## ACTION ITEM
Which lines in the records below hold the word "input"? Copy each of them.
─── SUPPLIED RECORDS ───
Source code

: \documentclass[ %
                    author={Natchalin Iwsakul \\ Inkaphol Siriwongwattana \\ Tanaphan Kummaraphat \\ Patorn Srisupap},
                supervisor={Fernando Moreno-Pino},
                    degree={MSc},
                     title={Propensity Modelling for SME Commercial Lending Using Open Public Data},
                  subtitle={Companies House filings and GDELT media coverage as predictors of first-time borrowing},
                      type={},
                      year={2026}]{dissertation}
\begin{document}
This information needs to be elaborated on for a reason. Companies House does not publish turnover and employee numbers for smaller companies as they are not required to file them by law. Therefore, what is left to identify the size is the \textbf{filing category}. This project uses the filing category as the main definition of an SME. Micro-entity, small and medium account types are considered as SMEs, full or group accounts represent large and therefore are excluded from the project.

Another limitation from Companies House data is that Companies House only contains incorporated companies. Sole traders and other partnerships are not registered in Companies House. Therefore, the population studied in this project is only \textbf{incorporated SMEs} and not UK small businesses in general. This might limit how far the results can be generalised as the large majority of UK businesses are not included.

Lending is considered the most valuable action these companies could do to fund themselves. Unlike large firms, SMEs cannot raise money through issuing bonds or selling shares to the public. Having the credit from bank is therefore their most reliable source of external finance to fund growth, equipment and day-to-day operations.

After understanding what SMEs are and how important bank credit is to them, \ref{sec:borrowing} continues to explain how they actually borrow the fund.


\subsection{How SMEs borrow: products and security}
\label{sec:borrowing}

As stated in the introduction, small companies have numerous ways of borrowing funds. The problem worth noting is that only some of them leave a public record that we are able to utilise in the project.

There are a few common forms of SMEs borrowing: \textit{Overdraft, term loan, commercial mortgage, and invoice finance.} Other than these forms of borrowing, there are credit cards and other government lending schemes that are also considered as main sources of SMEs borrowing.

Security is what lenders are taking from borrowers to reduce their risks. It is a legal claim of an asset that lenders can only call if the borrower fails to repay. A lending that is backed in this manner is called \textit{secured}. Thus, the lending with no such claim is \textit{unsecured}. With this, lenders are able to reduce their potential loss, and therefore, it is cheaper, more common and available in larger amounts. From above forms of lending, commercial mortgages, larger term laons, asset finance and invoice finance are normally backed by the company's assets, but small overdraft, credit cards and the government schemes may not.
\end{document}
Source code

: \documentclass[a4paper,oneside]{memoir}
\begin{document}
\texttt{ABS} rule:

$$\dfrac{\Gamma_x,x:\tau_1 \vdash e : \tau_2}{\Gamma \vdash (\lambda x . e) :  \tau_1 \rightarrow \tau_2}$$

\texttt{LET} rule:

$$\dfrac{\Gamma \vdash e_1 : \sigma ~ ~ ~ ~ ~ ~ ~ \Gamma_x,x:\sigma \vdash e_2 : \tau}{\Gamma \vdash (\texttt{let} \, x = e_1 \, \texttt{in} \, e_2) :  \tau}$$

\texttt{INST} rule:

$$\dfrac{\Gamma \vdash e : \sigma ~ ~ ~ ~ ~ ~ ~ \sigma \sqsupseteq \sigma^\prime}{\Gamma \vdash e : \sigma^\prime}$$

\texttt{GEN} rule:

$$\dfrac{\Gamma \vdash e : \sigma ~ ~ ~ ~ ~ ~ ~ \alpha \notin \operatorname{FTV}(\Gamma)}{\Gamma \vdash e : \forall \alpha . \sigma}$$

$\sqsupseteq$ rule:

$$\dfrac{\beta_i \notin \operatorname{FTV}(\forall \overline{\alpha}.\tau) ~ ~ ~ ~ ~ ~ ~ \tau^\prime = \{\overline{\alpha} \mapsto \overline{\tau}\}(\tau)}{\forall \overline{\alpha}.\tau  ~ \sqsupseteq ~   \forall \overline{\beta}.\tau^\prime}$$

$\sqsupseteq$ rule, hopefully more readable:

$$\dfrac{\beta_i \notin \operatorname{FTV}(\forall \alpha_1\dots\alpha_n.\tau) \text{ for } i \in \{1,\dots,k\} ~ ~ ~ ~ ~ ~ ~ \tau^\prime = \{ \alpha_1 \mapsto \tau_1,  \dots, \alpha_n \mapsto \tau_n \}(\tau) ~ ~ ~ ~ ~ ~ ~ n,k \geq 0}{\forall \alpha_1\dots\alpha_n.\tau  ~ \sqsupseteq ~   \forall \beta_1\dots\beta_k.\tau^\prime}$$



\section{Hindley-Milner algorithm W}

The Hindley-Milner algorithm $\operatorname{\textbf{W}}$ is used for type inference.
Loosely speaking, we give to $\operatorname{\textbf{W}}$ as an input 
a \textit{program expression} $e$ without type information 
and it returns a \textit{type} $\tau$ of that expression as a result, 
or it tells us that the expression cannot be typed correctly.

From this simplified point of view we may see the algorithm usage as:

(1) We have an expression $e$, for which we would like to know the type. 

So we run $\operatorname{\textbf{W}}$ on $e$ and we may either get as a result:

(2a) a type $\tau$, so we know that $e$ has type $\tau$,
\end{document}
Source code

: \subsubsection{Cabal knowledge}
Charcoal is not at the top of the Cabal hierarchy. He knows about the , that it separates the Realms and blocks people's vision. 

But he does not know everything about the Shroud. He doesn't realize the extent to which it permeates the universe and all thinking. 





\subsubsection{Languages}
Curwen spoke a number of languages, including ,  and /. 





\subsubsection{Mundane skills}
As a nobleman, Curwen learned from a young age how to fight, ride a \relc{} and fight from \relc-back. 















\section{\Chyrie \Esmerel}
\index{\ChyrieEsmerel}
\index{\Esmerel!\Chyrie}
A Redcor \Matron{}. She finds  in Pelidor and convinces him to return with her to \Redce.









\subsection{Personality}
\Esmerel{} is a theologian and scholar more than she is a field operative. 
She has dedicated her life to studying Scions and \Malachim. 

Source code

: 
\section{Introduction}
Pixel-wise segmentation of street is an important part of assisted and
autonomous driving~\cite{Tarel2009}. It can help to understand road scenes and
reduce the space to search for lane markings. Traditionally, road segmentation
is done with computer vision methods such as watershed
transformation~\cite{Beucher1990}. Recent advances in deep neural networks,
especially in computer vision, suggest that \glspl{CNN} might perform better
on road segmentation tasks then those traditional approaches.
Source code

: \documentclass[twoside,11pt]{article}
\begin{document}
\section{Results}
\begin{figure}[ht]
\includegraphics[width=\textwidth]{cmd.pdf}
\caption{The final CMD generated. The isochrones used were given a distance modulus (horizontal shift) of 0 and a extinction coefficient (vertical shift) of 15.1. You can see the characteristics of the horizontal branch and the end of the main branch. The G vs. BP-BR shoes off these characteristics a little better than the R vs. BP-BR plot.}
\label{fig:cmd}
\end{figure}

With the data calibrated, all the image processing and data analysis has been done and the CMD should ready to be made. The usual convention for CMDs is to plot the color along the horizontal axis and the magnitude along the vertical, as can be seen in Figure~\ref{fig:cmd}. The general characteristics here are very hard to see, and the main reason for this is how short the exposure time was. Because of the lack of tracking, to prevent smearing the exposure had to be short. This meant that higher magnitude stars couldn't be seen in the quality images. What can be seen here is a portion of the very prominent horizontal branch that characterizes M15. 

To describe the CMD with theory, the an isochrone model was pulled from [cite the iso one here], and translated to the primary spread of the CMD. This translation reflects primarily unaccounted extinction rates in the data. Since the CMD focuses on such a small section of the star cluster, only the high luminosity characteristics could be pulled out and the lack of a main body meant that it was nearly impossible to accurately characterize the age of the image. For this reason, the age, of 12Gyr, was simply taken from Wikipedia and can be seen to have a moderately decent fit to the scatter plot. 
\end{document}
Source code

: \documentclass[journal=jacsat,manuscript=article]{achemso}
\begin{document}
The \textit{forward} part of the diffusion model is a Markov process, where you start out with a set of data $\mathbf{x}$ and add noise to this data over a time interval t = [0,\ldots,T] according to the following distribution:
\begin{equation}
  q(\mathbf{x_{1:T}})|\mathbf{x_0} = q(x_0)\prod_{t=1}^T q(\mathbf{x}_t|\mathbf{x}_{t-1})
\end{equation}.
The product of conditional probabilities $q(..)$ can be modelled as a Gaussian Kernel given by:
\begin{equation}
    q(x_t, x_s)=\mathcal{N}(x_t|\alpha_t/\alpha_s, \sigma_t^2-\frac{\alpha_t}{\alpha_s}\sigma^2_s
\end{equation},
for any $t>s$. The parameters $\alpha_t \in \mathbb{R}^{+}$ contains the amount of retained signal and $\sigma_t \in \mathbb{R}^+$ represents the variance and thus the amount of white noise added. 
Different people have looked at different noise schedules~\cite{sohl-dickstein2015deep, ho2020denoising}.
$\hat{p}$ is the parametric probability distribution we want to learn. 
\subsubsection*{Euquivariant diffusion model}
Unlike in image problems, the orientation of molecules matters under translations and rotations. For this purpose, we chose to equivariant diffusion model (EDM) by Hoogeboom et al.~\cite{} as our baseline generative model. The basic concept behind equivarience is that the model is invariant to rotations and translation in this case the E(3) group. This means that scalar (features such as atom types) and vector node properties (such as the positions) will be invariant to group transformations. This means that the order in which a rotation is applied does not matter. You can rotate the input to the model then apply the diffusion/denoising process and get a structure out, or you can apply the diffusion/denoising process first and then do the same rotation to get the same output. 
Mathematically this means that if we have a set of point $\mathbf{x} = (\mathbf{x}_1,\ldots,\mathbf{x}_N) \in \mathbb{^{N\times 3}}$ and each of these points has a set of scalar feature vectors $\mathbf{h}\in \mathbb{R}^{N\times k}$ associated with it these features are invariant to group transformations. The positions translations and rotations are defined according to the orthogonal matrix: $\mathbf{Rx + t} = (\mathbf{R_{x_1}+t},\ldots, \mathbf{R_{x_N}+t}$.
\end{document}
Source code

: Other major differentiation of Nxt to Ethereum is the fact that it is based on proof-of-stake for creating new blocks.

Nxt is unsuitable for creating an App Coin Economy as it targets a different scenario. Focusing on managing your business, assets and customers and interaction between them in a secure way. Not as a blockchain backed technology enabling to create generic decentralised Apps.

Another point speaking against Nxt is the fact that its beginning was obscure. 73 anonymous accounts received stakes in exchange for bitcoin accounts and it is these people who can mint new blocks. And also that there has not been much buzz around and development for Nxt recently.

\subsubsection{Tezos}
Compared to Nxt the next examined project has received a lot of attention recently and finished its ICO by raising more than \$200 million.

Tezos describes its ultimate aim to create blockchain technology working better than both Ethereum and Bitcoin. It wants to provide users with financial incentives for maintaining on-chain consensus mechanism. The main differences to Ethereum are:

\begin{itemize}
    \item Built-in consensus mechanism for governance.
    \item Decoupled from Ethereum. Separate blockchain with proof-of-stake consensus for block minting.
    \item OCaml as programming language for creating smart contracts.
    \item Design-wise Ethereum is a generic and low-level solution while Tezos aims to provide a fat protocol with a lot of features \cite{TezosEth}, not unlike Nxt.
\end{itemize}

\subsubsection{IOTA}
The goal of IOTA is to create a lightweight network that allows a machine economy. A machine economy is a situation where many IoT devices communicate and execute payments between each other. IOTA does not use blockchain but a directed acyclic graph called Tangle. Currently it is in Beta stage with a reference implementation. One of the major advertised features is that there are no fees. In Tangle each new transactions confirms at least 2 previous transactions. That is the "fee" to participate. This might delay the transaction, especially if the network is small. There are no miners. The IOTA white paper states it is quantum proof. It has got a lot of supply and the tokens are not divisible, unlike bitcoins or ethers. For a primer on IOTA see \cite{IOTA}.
───
## EXERCISE SOLUTION
Loosely speaking, we give to $\operatorname{\textbf{W}}$ as an input 
Unlike in image problems, the orientation of molecules matters under translations and rotations. For this purpose, we chose to equivariant diffusion model (EDM) by Hoogeboom et al.~\cite{} as our baseline generative model. The basic concept behind equivarience is that the model is invariant to rotations and translation in this case the E(3) group. This means that scalar (features such as atom types) and vector node properties (such as the positions) will be invariant to group transformations. This means that the order in which a rotation is applied does not matter. You can rotate the input to the model then apply the diffusion/denoising process and get a structure out, or you can apply the diffusion/denoising process first and then do the same rotation to get the same output. 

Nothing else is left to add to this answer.